Поэт белого, живописец белых цветов вишневого сада уже показывает себя в этих пленительных строках: «Стволы яблонь, груш, вишен и слив выкрашены от червей в белую краску; цветут все эти древеса бело, отчего поразительно похожи на невест во время венчания: белые платья, белые цветы и такой невинный вид, точно им стыдно, что на них смотрят. Каждый день родятся миллиарды существ».
«Тихие, благоухающие от свежего сена ночи, звуки далекой, далекой хохлацкой скрипки, вечерний блеск рек и прудов, хохлы, девки… Соловей свил себе гнездо, Я при мне вывелись из яиц маленькие, голенькие соловейчики… На пасеке обитает дед, помнящий царя Гороха и Клеопатру Египетскую».
«У нас великолепный сад, темные аллеи, укромные уголки, речка, мельница, лодка, лунные ночи, соловьи, индюки… В реке и в пруде очень умные лягушки. Мы часто ходим гулять, причем я обыкновенно закрываю глаза и делаю правую руку кренделем, воображая, что Вы идете со мною под руку».
«Природа и жизнь построена по тому самому шаблону, который теперь так устарел и бракуется в редакциях; не говоря уже о соловьях, которые поют день и ночь, о старых запущенных садах, о забитых наглухо, очень поэтичных и грустных усадьбах, в которых живут души красивых женщин; не говоря уже о старых, дышащих на ладан лакеях-крепостных, недалеко от меня имеется даже такой заезженный шаблон, как водяная мельница с мельником и его дочкой, которая всегда сидит у окна и, по-видимому, чего-то ждет».

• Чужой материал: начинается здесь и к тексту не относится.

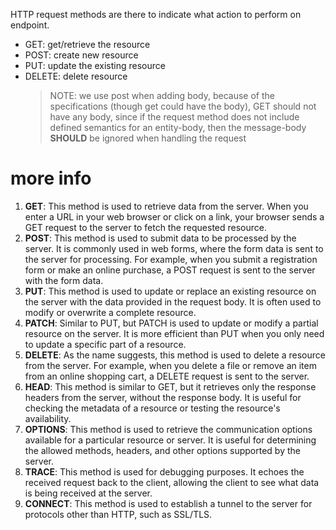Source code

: HTTP request methods are there to indicate what action to perform on endpoint.
- GET: get/retrieve the resource
- POST: create new resource
- PUT: update the existing resource
- DELETE: delete resource 
 	> NOTE: we use post when adding body, because of the specifications (though get could have the body), GET should not have any body, since if the request method does not include defined semantics for an entity-body, then the message-body **SHOULD** be ignored when handling the request


# more info
1. **GET**: This method is used to retrieve data from the server. When you enter a URL in your web browser or click on a link, your browser sends a GET request to the server to fetch the requested resource.
2. **POST**: This method is used to submit data to be processed by the server. It is commonly used in web forms, where the form data is sent to the server for processing. For example, when you submit a registration form or make an online purchase, a POST request is sent to the server with the form data.
3. **PUT**: This method is used to update or replace an existing resource on the server with the data provided in the request body. It is often used to modify or overwrite a complete resource.
4. **PATCH**: Similar to PUT, but PATCH is used to update or modify a partial resource on the server. It is more efficient than PUT when you only need to update a specific part of a resource.
5. **DELETE**: As the name suggests, this method is used to delete a resource from the server. For example, when you delete a file or remove an item from an online shopping cart, a DELETE request is sent to the server.
6. **HEAD**: This method is similar to GET, but it retrieves only the response headers from the server, without the response body. It is useful for checking the metadata of a resource or testing the resource's availability.
7. **OPTIONS**: This method is used to retrieve the communication options available for a particular resource or server. It is useful for determining the allowed methods, headers, and other options supported by the server.
8. **TRACE**: This method is used for debugging purposes. It echoes the received request back to the client, allowing the client to see what data is being received at the server.
9. **CONNECT**: This method is used to establish a tunnel to the server for protocols other than HTTP, such as SSL/TLS.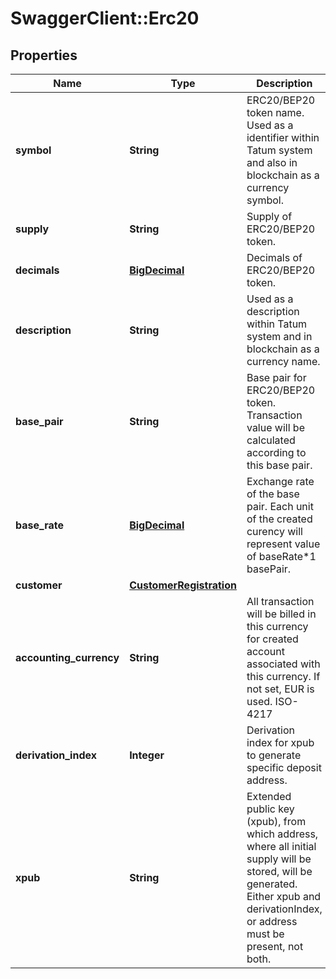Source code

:# SwaggerClient::Erc20

## Properties
Name | Type | Description | Notes
------------ | ------------- | ------------- | -------------
**symbol** | **String** | ERC20/BEP20 token name. Used as a identifier within Tatum system and also in blockchain as a currency symbol. | 
**supply** | **String** | Supply of ERC20/BEP20 token. | 
**decimals** | [**BigDecimal**](BigDecimal.md) | Decimals of ERC20/BEP20 token. | 
**description** | **String** | Used as a description within Tatum system and in blockchain as a currency name. | 
**base_pair** | **String** | Base pair for ERC20/BEP20 token. Transaction value will be calculated according to this base pair. | 
**base_rate** | [**BigDecimal**](BigDecimal.md) | Exchange rate of the base pair. Each unit of the created curency will represent value of baseRate*1 basePair. | [optional] [default to 1]
**customer** | [**CustomerRegistration**](CustomerRegistration.md) |  | [optional] 
**accounting_currency** | **String** | All transaction will be billed in this currency for created account associated with this currency. If not set, EUR is used. ISO-4217 | [optional] 
**derivation_index** | **Integer** | Derivation index for xpub to generate specific deposit address. | 
**xpub** | **String** | Extended public key (xpub), from which address, where all initial supply will be stored, will be generated. Either xpub and derivationIndex, or address must be present, not both. | 

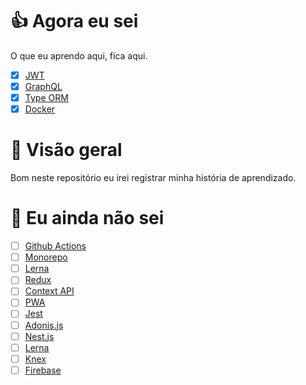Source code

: # 👍 Agora eu sei

O que eu aprendo aqui, fica aqui.

- [x] [JWT](https://jwt.io/)
- [x] [GraphQL](https://graphql.org/)
- [x] [Type ORM](https://typeorm.io)
- [x] [Docker](https://www.docker.com/)

# 🚀 Visão geral

Bom neste repositório eu irei registrar minha história de aprendizado.

# 🤔 Eu ainda não sei

- [ ] [Github Actions](https://github.com/features/actions)
- [ ] [Monorepo]()
- [ ] [Lerna](https://lerna.js.org/)
- [ ] [Redux](https://redux.js.org/)
- [ ] [Context API](https://reactjs.org/docs/context.html)
- [ ] [PWA](https://web.dev/progressive-web-apps/)
- [ ] [Jest](https://jestjs.io/)
- [ ] [Adonis.js](https://adonisjs.com/)
- [ ] [Nest.js](https://nestjs.com/)
- [ ] [Lerna](https://lerna.js.org/)
- [ ] [Knex](http://knexjs.org/)
- [ ] [Firebase](https://firebase.google.com/)
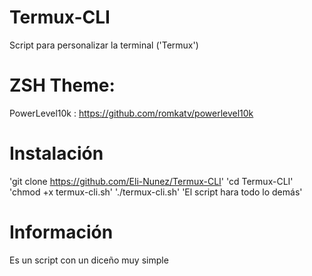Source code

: # Termux-CLI
Script para personalizar la terminal ('Termux')

# ZSH Theme:
PowerLevel10k : https://github.com/romkatv/powerlevel10k

# Instalación
'git clone https://github.com/Eli-Nunez/Termux-CLI'
'cd Termux-CLI'
'chmod +x termux-cli.sh'
'./termux-cli.sh'
'El script hara todo lo demás'

# Información
Es un script con un diceño muy simple
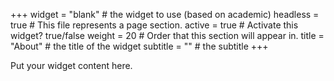 +++
widget = "blank"  # the widget to use (based on academic)
headless = true  # This file represents a page section.
active = true  # Activate this widget? true/false
weight = 20  # Order that this section will appear in.
title = "About" # the title of the widget
subtitle = ""  # the subtitle
+++

Put your widget content here.

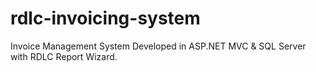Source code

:# rdlc-invoicing-system
Invoice Management System Developed in ASP.NET MVC &amp; SQL Server with RDLC Report Wizard.
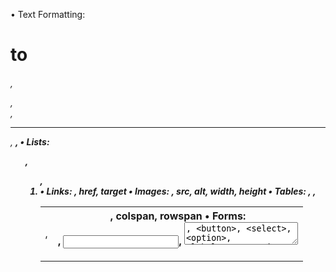 <!-- • Basic Tags: <html>, <head>, <body>, <title> -->

• Text Formatting: <h1> to <h6>, <p>, <br>, <hr>, <strong>, <em>
• Lists: <ul>, <ol>, <li>
• Links: <a>, href, target
• Images: <img>, src, alt, width, height
• Tables: <table>, <tr>, <td>, <th>, colspan, rowspan
• Forms: <form>, <input>, <textarea>, <button>, <select>, <option>, <label>
• Semantic Elements: <header>, <nav>, <main>, <section>, <article>,

<footer>
• Meta Tags: <meta>, charset, name, content, viewport
• Multimedia: <audio>, <video>, controls, <source>
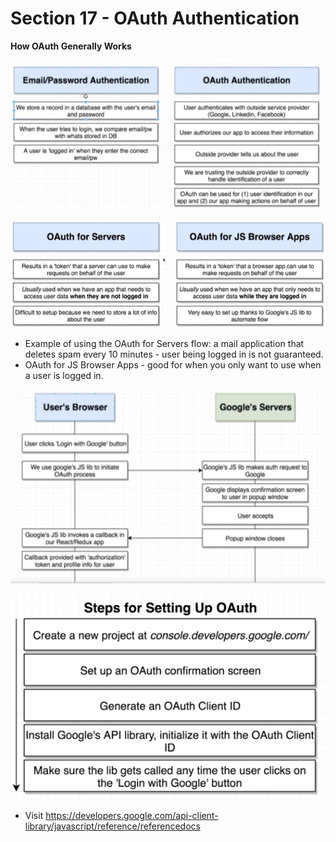 # Section 17 - OAuth Authentication

**How OAuth Generally Works**

![How OAuth works](./OAuthBasics.PNG)

![How OAuth works 2](./OAuthBasics2.PNG)

* Example of using the OAuth for Servers flow: a mail application that deletes spam every 10 minutes - user being logged in is not guaranteed.
* OAuth for JS Browser Apps - good for when you only want to use when a user is logged in.

![OAuth for JS Browser Flow](./oauth-js-flow.PNG)

![Setting up OAuth](./setup-oauth.PNG)

* Visit https://developers.google.com/api-client-library/javascript/reference/referencedocs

Поэтическая идиллия радовала Чехова; чувствовать себя «лордом», т. е. не платить за квартиру, а жить в собственном «имении» (к живому инвентарю его были причислены и два щенка – Мюр и Мерилиз, или два такса – Бром и Хина), это было восхитительно; посадить самому 60 вишен и 80 яблонь – такая радость! «Ужасно я люблю все то, что называется в России именьем: это слово еще не потеряло своего поэтического оттенка». В имении, на лоне деревенской тишины, скучно, однако, без музыки, без литературы, без вестей о Толстом, которого он «любит очень», у которого «понимает каждое движение бровей» («Напишите мне что-нибудь про Льва Толстого… Толстой-то, Толстой! Это по нашему времени не человек, а человечище, Юпитер»). Вообще, без литературы любимой Чехову жизнь не в жизнь. И он сетует, что где-нибудь в Ялте (и не в одной Ялте) можно говорить «только о литераторах», а он предпочитал всегда литераторам литературу. Он помнит ее глубиною своего сердца. Рыцарь писательства, рыцарь без страха и упрека, без недоброжелательства и зависти, Чехов ласково приветствует первые литературные шаги Максима Горького и дает ему столько верных и метких указаний. Товарищески предостерегает он его, между прочим: «Не изображайте никогда земских начальников. Нет ничего легче, как изображать несимпатичное начальство, читатель любит это, но это – самый неприятный, самый бездарный читатель». Чехов понимал, что должен быть не только даровитый писатель, но и даровитый читатель. Он много страдал от читателей бездарных…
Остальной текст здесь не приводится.